Supplied data START
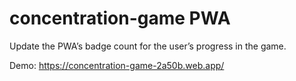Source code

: # concentration-game PWA
Update the PWA’s badge count for the user’s progress in the game.

Demo: https://concentration-game-2a50b.web.app/
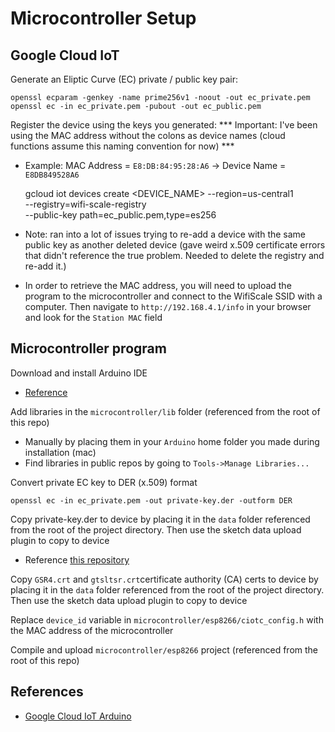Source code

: # Microcontroller Setup

## Google Cloud IoT

Generate an Eliptic Curve (EC) private / public key pair:

    openssl ecparam -genkey -name prime256v1 -noout -out ec_private.pem
    openssl ec -in ec_private.pem -pubout -out ec_public.pem

Register the device using the keys you generated:
*** Important: I've been using the MAC address without the colons as device names (cloud functions assume this naming convention for now) ***
- Example: MAC Address = `E8:DB:84:95:28:A6` -> Device Name = `E8DB849528A6`

    gcloud iot devices create <DEVICE_NAME> --region=us-central1 \
        --registry=wifi-scale-registry \
        --public-key path=ec_public.pem,type=es256

- Note: ran into a lot of issues trying to re-add a device with the same public key as another deleted device (gave weird x.509 certificate errors that didn't reference the true problem.  Needed to delete the registry and re-add it.)
- In order to retrieve the MAC address, you will need to upload the program to the microcontroller and connect to the WifiScale SSID with a computer.  Then navigate to `http://192.168.4.1/info` in your browser and look for the `Station MAC` field

## Microcontroller program

Download and install Arduino IDE
  - [Reference](https://www.arduino.cc/en/software)

Add libraries in the `microcontroller/lib` folder (referenced from the root of this repo)
  - Manually by placing them in your `Arduino` home folder you made during installation (mac)
  - Find libraries in public repos by going to `Tools->Manage Libraries...`

Convert private EC key to DER (x.509) format

    openssl ec -in ec_private.pem -out private-key.der -outform DER

Copy private-key.der to device by placing it in the `data` folder referenced from the root of the project directory. Then use the sketch data upload plugin to copy to device
- Reference [this repository](https://github.com/esp8266/arduino-esp8266fs-plugin)

Copy `GSR4.crt` and `gtsltsr.crt`certificate authority (CA) certs to device by placing it in the `data` folder referenced from the root of the project directory. Then use the sketch data upload plugin to copy to device

Replace `device_id` variable in `microcontroller/esp8266/ciotc_config.h` with the MAC address of the microcontroller

Compile and upload `microcontroller/esp8266` project (referenced from the root of this repo)

## References
- [Google Cloud IoT Arduino](https://github.com/GoogleCloudPlatform/google-cloud-iot-arduino)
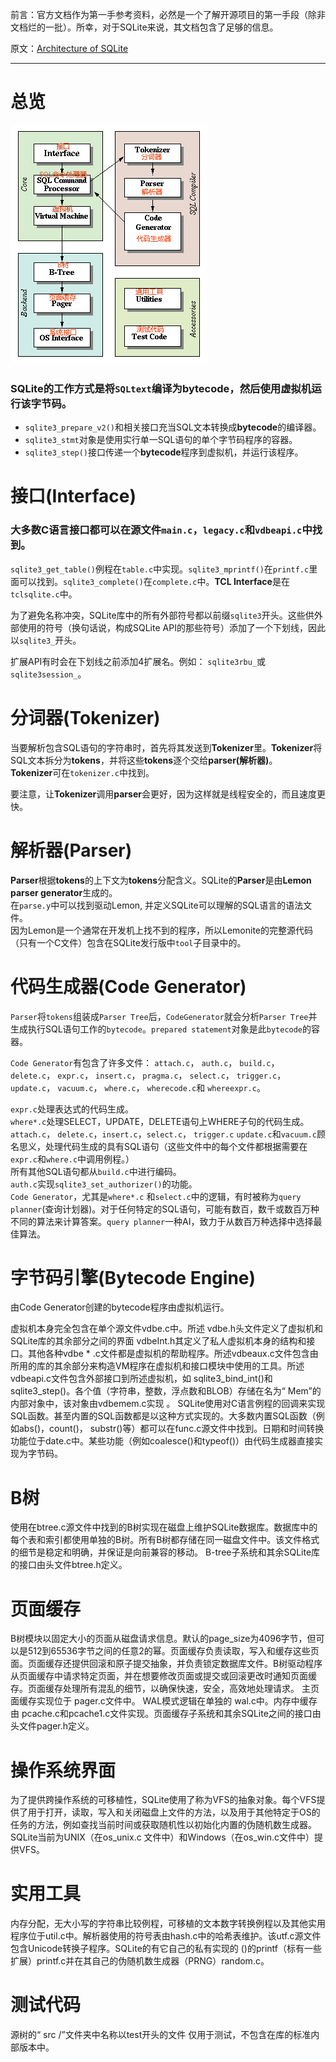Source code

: 前言：官方文档作为第一手参考资料，必然是一个了解开源项目的第一手段（除非文档烂的一批）。所幸，对于SQLite来说，其文档包含了足够的信息。  

原文：[Architecture of SQLite](https://www.sqlite.org/arch.html)  
***
# 总览  

![Sqlite的架构](sqlitearch.jpg)
### SQLite的工作方式是将`SQLtext`编译为**bytecode**，然后使用虚拟机运行该字节码。  
* `sqlite3_prepare_v2()`和相关接口充当SQL文本转换成**bytecode**的编译器。  
* `sqlite3_stmt`对象是使用实行单一SQL语句的单个字节码程序的容器。  
* `sqlite3_step()`接口传递一个**bytecode**程序到虚拟机，并运行该程序。
# 接口(Interface)
### 大多数C语言接口都可以在源文件`main.c`，`legacy.c`和`vdbeapi.c`中找到。 
`sqlite3_get_table()`例程在`table.c`中实现。`sqlite3_mprintf()`在`printf.c`里面可以找到。`sqlite3_complete()`在`complete.c`中。**TCL Interface**是在`tclsqlite.c`中。

为了避免名称冲突，SQLite库中的所有外部符号都以前缀`sqlite3`开头。这些供外部使用的符号（换句话说，构成SQLite API的那些符号）添加了一个下划线，因此以`sqlite3_`开头。

扩展API有时会在下划线之前添加4扩展名。例如： `sqlite3rbu_`或`sqlite3session_`。  

# 分词器(Tokenizer)
当要解析包含SQL语句的字符串时，首先将其发送到**Tokenizer**里。**Tokenizer**将SQL文本拆分为**tokens**，并将这些**tokens**逐个交给**parser(解析器)**。  
**Tokenizer**可在`tokenizer.c`中找到。

要注意，让**Tokenizer**调用**parser**会更好，因为这样就是线程安全的，而且速度更快。
# 解析器(Parser)
**Parser**根据**tokens**的上下文为**tokens**分配含义。SQLite的**Parser**是由**Lemon parser generator**生成的。  
在`parse.y`中可以找到驱动Lemon, 并定义SQLite可以理解的SQL语言的语法文件。  
因为Lemon是一个通常在开发机上找不到的程序，所以Lemonite的完整源代码（只有一个C文件）包含在SQLite发行版中`tool`子目录中的。
# 代码生成器(Code Generator)
`Parser`将`tokens`组装成`Parser Tree`后，`CodeGenerator`就会分析`Parser Tree`并生成执行SQL语句工作的`bytecode`。`prepared statement`对象是此`bytecode`的容器。  

`Code Generator`有包含了许多文件： `attach.c`， `auth.c`， `build.c`， `delete.c`， `expr.c`， `insert.c`， `pragma.c`， `select.c`， `trigger.c`， `update.c`， `vacuum.c`， `where.c`， `wherecode.c`和 `whereexpr.c`。 

`expr.c`处理表达式的代码生成。   
`where*.c`处理SELECT，UPDATE，DELETE语句上WHERE子句的代码生成。  
`attach.c`， `delete.c`，`insert.c`，`select.c`， `trigger.c` `update.c`和`vacuum.c`顾名思义，处理代码生成的具有SQL语句（这些文件中的每个文件都根据需要在`expr.c`和`where.c`中调用例程。）  
所有其他SQL语句都从`build.c`中进行编码。  
`auth.c`实现`sqlite3_set_authorizer()`的功能。  
`Code Generator`，尤其是`where*.c` 和`select.c`中的逻辑，有时被称为`query planner`(查询计划器)。对于任何特定的SQL语句，可能有数百，数千或数百万种不同的算法来计算答案。`query planner`一种AI，致力于从数百万种选择中选择最佳算法。
# 字节码引擎(Bytecode Engine)
由Code Generator创建的bytecode程序由虚拟机运行。  

虚拟机本身完全包含在单个源文件vdbe.c中。所述 vdbe.h头文件定义了虚拟机和SQLite库的其余部分之间的界面 vdbeInt.h其定义了私人虚拟机本身的结构和接口。其他各种vdbe * .c文件都是虚拟机的帮助程序。所述vdbeaux.c文件包含由所用的库的其余部分来构造VM程序在虚拟机和接口模块中使用的工具。所述vdbeapi.c文件包含外部接口到所述虚拟机，如 sqlite3_bind_int()和sqlite3_step()。各个值（字符串，整数，浮点数和BLOB）存储在名为“ Mem”的内部对象中，该对象由vdbemem.c实现 。
SQLite使用对C语言例程的回调来实现SQL函数。甚至内置的SQL函数都是以这种方式实现的。大多数内置SQL函数（例如abs()，count()， substr()等）都可以在func.c源文件中找到。日期和时间转换功能位于date.c中。某些功能（例如coalesce()和typeof()）由代码生成器直接实现为字节码。
# B树
使用在btree.c源文件中找到的B树实现在磁盘上维护SQLite数据库。数据库中的每个表和索引都使用单独的B树。所有B树都存储在同一磁盘文件中。该文件格式的细节是稳定和明确，并保证是向前兼容的移动。
B-tree子系统和其余SQLite库的接口由头文件btree.h定义。
# 页面缓存
B树模块以固定大小的页面从磁盘请求信息。默认的page_size为4096字节，但可以是512到65536字节之间的任意2的幂。页面缓存负责读取，写入和缓存这些页面。页面缓存还提供回滚和原子提交抽象，并负责锁定数据库文件。B树驱动程序从页面缓存中请求特定页面，并在想要修改页面或提交或回滚更改时通知页面缓存。页面缓存处理所有混乱的细节，以确保快速，安全，高效地处理请求。
主页面缓存实现位于 pager.c文件中。 WAL模式逻辑在单独的 wal.c中。内存中缓存由 pcache.c和pcache1.c文件实现。页面缓存子系统和其余SQLite之间的接口由头文件pager.h定义。
# 操作系统界面
为了提供跨操作系统的可移植性，SQLite使用了称为VFS的抽象对象。每个VFS提供了用于打开，读取，写入和关闭磁盘上文件的方法，以及用于其他特定于OS的任务的方法，例如查找当前时间或获取随机性以初始化内置的伪随机数生成器。SQLite当前为UNIX（在os_unix.c 文件中）和Windows（在os_win.c文件中）提供VFS。
# 实用工具
内存分配，无大小写的字符串比较例程，可移植的文本数字转换例程以及其他实用程序位于util.c中。解析器使用的符号表由hash.c中的哈希表维护。该utf.c源文件包含Unicode转换子程序。SQLite的有它自己的私有实现的 ()的printf（标有一些扩展）printf.c并在其自己的伪随机数生成器（PRNG）random.c。
# 测试代码
源树的“ src /”文件夹中名称以test开头的文件 仅用于测试，不包含在库的标准内部版本中。

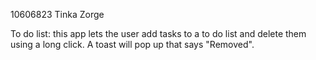 10606823
Tinka Zorge

To do list: this app lets the user add tasks to a to do list and delete them
using a long click. A toast will pop up that says "Removed".
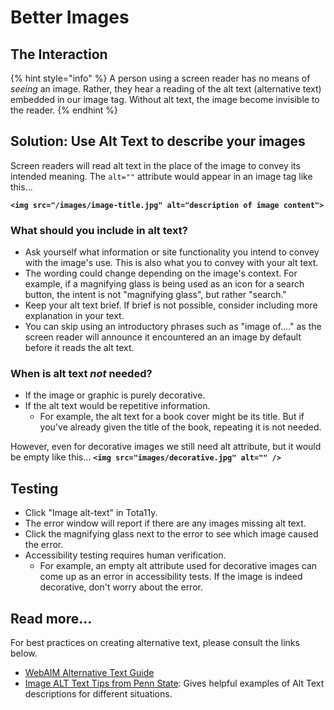 # Better Images

## The Interaction

{% hint style="info" %}
A person using a screen reader has no means of _seeing_ an image. Rather, they hear a reading of the alt text \(alternative text\) embedded in our image tag. Without alt text, the image become invisible to the reader.
{% endhint %}

## Solution: Use Alt Text to describe your images

Screen readers will read alt text in the place of the image to convey its intended meaning. The `alt=""` attribute would appear in an image tag like this...

**`<img src="/images/image-title.jpg" alt="description of image content">`**

### What should you include in alt text?

* Ask yourself what information or site functionality you intend to convey with the image's use. This is also what you to convey with your alt text. 
* The wording could change depending on the image's context. For example, if a magnifying glass is being used as an icon for a search button, the intent is not "magnifying glass", but rather "search."
* Keep your alt text brief. If brief is not possible, consider including more explanation in your text.
* You can skip using an introductory phrases such as "image of...." as the screen reader will announce it encountered an an image by default before it reads the alt text.

### When is alt text _not_ needed?

* If the image or graphic is purely decorative.
* If the alt text would be repetitive information.
  * For example, the alt text for a book cover might be its title. But if you've already given the title of the book, repeating it is not needed.

However, even for decorative images we still need alt attribute, but it would be empty like this... **`<img src="images/decorative.jpg" alt="" />`**

## Testing

* Click "Image alt-text" in Tota11y.
* The error window will report if there are any images missing alt text.
* Click the magnifying glass next to the error to see which image caused the error.
* Accessibility testing requires human verification. 
  * For example, an empty alt attribute used for decorative images can come up as an error in accessibility tests. If the image is indeed decorative, don't worry about the error.

## Read more...

For best practices on creating alternative text, please consult the links below.

* [WebAIM Alternative Text Guide](http://webaim.org/techniques/alttext/)
* [Image ALT Text Tips from Penn State](http://accessibility.psu.edu/images): Gives helpful examples of Alt Text descriptions for different situations.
Supplied data END
- _What the task asks_: Output only the lines running from the top of the data above to the line with "Register the device", inclusive, word for word and without pictures.

- _Response area_:
Source code

: # concentration-game PWA
Update the PWA’s badge count for the user’s progress in the game.

Demo: https://concentration-game-2a50b.web.app/
Source code

: # Microcontroller Setup

## Google Cloud IoT

Generate an Eliptic Curve (EC) private / public key pair:

    openssl ecparam -genkey -name prime256v1 -noout -out ec_private.pem
    openssl ec -in ec_private.pem -pubout -out ec_public.pem

Register the device using the keys you generated:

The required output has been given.